ARTIST ROOMS Diane Arbus

25 April – 29 July 2023
black and white photograph of a man with his arm around a woman, they stare at the camera

Diane Arbus A young man and his pregnant wife in Washington Square Park, N.Y.C. 1965 ARTIST ROOMS Tate and National Galleries of Scotland © The Estate of Diane Arbus

Gracefield Arts Centre presents a major touring exhibition featuring iconic works by Diane Arbus, one of the most influential photographers of the 20th century

Diane Arbus is considered one of the great figures of American photography.
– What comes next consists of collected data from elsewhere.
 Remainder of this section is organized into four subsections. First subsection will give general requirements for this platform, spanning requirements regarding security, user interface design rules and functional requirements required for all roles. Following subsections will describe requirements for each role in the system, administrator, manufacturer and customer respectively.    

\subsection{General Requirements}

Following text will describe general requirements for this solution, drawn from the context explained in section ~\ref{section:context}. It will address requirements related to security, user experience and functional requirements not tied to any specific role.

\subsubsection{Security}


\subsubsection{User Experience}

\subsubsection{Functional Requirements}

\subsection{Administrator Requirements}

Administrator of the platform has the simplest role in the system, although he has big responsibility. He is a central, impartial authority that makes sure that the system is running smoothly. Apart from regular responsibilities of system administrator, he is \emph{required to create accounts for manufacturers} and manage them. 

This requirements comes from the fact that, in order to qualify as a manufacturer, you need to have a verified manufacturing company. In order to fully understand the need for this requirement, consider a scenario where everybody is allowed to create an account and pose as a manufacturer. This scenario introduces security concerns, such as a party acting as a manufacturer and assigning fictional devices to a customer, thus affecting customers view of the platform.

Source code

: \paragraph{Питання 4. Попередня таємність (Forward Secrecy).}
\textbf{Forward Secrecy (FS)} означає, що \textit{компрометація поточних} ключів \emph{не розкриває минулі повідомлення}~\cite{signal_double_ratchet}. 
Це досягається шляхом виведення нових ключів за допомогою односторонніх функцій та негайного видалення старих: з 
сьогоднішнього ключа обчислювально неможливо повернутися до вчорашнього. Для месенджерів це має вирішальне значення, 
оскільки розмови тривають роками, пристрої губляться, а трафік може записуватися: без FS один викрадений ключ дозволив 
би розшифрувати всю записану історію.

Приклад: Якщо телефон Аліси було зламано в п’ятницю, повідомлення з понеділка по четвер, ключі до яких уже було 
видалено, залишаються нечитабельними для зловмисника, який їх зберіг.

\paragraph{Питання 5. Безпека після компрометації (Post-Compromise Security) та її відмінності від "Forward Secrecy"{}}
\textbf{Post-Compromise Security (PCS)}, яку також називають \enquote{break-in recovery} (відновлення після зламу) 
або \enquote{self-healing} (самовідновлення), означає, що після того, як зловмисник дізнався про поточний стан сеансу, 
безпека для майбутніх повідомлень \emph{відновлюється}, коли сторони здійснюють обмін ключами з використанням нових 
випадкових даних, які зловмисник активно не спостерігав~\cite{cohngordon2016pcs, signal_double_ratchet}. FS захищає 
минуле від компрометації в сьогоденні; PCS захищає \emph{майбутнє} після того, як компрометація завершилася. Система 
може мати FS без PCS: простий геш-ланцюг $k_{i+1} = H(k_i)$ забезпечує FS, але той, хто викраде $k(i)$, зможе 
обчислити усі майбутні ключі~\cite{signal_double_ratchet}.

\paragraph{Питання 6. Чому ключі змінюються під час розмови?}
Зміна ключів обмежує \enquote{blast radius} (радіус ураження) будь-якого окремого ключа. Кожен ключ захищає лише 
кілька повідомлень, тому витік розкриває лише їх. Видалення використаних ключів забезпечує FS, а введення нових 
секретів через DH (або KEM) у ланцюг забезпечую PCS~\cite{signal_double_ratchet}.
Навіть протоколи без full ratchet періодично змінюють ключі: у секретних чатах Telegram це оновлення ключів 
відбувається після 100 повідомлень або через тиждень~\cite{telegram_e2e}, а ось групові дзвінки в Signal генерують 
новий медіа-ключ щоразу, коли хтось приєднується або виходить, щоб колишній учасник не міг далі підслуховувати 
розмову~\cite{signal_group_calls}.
A pioneer of the social documentary form that blurred the line between art and reportage, her profoundly original works record the astonishing variety of attitudes, emotions, and appearances to be found among the people around us.

Arbus was fascinated by the diversity of human life, creating psychologically acute portraits of astonishing intimacy. Her images of children, circus performers, nudists, middle-class families, couples, eccentrics, and celebrities are united by their sometimes-shocking directness. This frank, unflinching approach reflects Arbus’s method, which relied upon a sense of trust between the artist and sitter.

Born in 1923 in New York, Arbus studied photography during the 1940s and ‘50s, and her first published photograph appeared in Esquire in 1960. She began making portraits in the early 1960s.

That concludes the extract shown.